Searching and Mapping:
BLAST: A heuristic tool for fast "fuzzy" searches to identify similar sequences in massive databases.
NGS (next generation sequencing) Mapping: allows for experiments producing millions of short reads. Need to know for each of these where they best match the reference genome. development of fast, fuzzy algorithms to map short DNA sequences using indexes, some algorithms trade accuracy for more speed. Some need specialized for reads coming from spliced RNA or modified DNA (methylation)
identification of conserved sequences
- comparison of species
- can be done using DNA sequences directly or translated protein sequences
- multiple alignment software is used (CLUSTAL omega)
- allows identification of functional regions in proteins as theyre likely to be conserved between species
- allows study of how protein sequences encoded by conserved genes have changed during evolution
multiple alignment algorithms
- algorithm - sequence of steps to perform a function
- needleman-wunsch: finds the best global alignment
- smith-waterman: finds the best local alignment
- both guarantee finding the best alignment but need to compute the whole matrix

Functional and Evolutionary Genomics

Functional Annotation Projects:
- ENCODE: Large-scale collaboration to decrypt the function of "junk DNA," focusing on Transcription Factor (TF) binding sites, gene expression, epiginetic modifications and 3D contacts.
- Gene ontology: Hierarchical classification of known genes on multiple dimensions (biological process, molecular function, protein domains, gene expression cellular context, etc)
- NIH Roadmap: Integrative analysis of 111 reference human epigenomes across various cell types.
Transcription Factor Binding Site (TFBS):
- Proteins bind specific DNA motifs often represented by Position Weight Matrices (PWMs).
- JASPAR is a key database for experimentally validated transcription factor motifs.
- Hidden Markov Models (HMMs) are used to predict TF binding sites by scanning genomes with algorithms.
anything in the genome can be defined as a genomic interval, using bioinformatics tools such as bedtools you can manipulate and combine these
Comparative Genomics:
- Human vs. Chimpanzee: DNA is $\sim 99\%$ similar in coding regions with similar orthologues, but whole-genome similarity is $\sim 96\%$ due to TE (Transposable Element) insertions and indels. Approximately $\sim 80\%$ of genes differ by at least one amino acid.

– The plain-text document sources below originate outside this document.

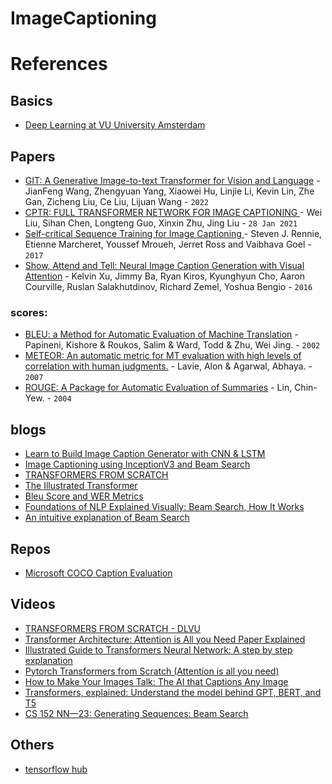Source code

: # ImageCaptioning

# References
## Basics
* [Deep Learning at VU University Amsterdam](https://dlvu.github.io/)

## Papers
* [GIT: A Generative Image-to-text Transformer
for Vision and Language](https://arxiv.org/pdf/2205.14100.pdf) - JianFeng Wang, Zhengyuan Yang, Xiaowei Hu, Linjie Li, Kevin Lin, Zhe Gan, Zicheng Liu, Ce Liu, Lijuan Wang - `2022`
* [CPTR: FULL TRANSFORMER NETWORK FOR IMAGE CAPTIONING
](https://arxiv.org/pdf/2101.10804.pdf) - Wei Liu, Sihan Chen, Longteng Guo, Xinxin Zhu, Jing Liu - `28 Jan 2021`
* [Self-critical Sequence Training for Image Captioning
](https://arxiv.org/pdf/1612.00563v2.pdf) - Steven J. Rennie, Etienne Marcheret, Youssef Mroueh, Jerret Ross and Vaibhava Goel - `2017`
* [Show, Attend and Tell: Neural Image Caption Generation with Visual Attention](https://arxiv.org/abs/1502.03044) - Kelvin Xu, Jimmy Ba, Ryan Kiros, Kyunghyun Cho, Aaron Courville, Ruslan Salakhutdinov, Richard Zemel, Yoshua Bengio - `2016`

### scores:
  - [BLEU: a Method for Automatic Evaluation of Machine Translation](https://dl.acm.org/doi/pdf/10.3115/1073083.1073135) - Papineni, Kishore & Roukos, Salim & Ward, Todd & Zhu, Wei Jing. - `2002` 
  - [METEOR: An automatic metric for MT evaluation with high levels of correlation with human judgments.](https://www.cs.cmu.edu/~alavie/METEOR/pdf/Banerjee-Lavie-2005-METEOR.pdf) - Lavie, Alon & Agarwal, Abhaya. - `2007` 
  - [ROUGE: A Package for Automatic Evaluation of Summaries](https://aclanthology.org/W04-1013.pdf) - Lin, Chin-Yew. - `2004`

## blogs
* [Learn to Build Image Caption Generator with CNN & LSTM](https://data-flair.training/blogs/python-based-project-image-caption-generator-cnn/)
* [Image Captioning using InceptionV3 and Beam Search](https://yashk2810.github.io/Image-Captioning-using-InceptionV3-and-Beam-Search/)
* [TRANSFORMERS FROM SCRATCH](https://peterbloem.nl/blog/transformers)
* [The Illustrated Transformer](https://jalammar.github.io/illustrated-transformer/)
* [Bleu Score and WER Metrics](https://towardsdatascience.com/foundations-of-nlp-explained-bleu-score-and-wer-metrics-1a5ba06d812b)
* [Foundations of NLP Explained Visually: Beam Search, How It Works](https://towardsdatascience.com/foundations-of-nlp-explained-visually-beam-search-how-it-works-1586b9849a24)
* [An intuitive explanation of Beam Search](https://towardsdatascience.com/an-intuitive-explanation-of-beam-search-9b1d744e7a0f)

## Repos
* [Microsoft COCO Caption Evaluation](https://github.com/tylin/coco-caption)

## Videos
* [TRANSFORMERS FROM SCRATCH - DLVU](https://youtube.com/playlist?list=PLIXJ-Sacf8u60G1TwcznBmK6rEL3gmZmV)
* [Transformer Architecture: Attention is All you Need Paper Explained](https://www.youtube.com/watch?v=VygOX3AyDQs)
* [Illustrated Guide to Transformers Neural Network: A step by step explanation](https://youtu.be/4Bdc55j80l8)
* [Pytorch Transformers from Scratch (Attention is all you need)](https://youtu.be/U0s0f995w14)
* [How to Make Your Images Talk: The AI that Captions Any Image](https://youtu.be/aaP7JJZuvGs)
* [Transformers, explained: Understand the model behind GPT, BERT, and T5](https://youtu.be/SZorAJ4I-sA)
* [CS 152 NN—23: Generating Sequences: Beam Search](https://youtu.be/jprzW7x7j60)

## Others
* [tensorflow hub](https://www.tensorflow.org/hub)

Specialized Genomic Applications

Ancient DNA (aDNA): Studying shattered, chemically degraded DNA (e.g., Neanderthals, Mammoths).
algorithms to correct sequence obtained from fragments of DNA molecules damaged by time
useful to refine human history, epidemics, domestication of animals, ancient crops, etc.
comparison of genomic sequences between species allow for the inference of their evolutionary relationship
- Svante P $bo$ : Awarded the Nobel Prize in 2022 for his work on ancient genomes.
- Record holder: Mammoth DNA fragments dating back $1.2$ million years.
Epidemiology: Real-time analysis of viral evolution (e.g., COVID-19, Nextstrain.org) and tracking antibiotic resistance. rapid diagnostic, sequencing and large scale efforts allows for almost real time analysis of viral evolution.
Metagenomics and eDNA: Identifying bacteria/organisms in soil, gut, or water samples without needing to grow them in a lab.

Medical Genomics:
GWAS (Genome-wide association study): Statistical framework analyzing massive datasets to link phenotypes (like height or diabetes) to specific genomic loci, often visualized in a Manhattan plot. analyses massive amounts of genomic data and identify likely genomic loci that are linked to phenotypes of interest
Cancer Genomics: Tracking somatic mutations and inherited risks across thousands of samples using databases like Xena. understand how cancer develops and how best to treat it.

Summary of Principles

Genomics and bioinformatics have a symbiotic evolutionary history.
Bioinformatics is the essential processing layer for genomic information.
Massive current scales permit a functional understanding of genomes once thought to be "junk."
The search for genetic causes of human disease is at an foundational, ever-expanding stage, reliant on open-source software and generous international funding.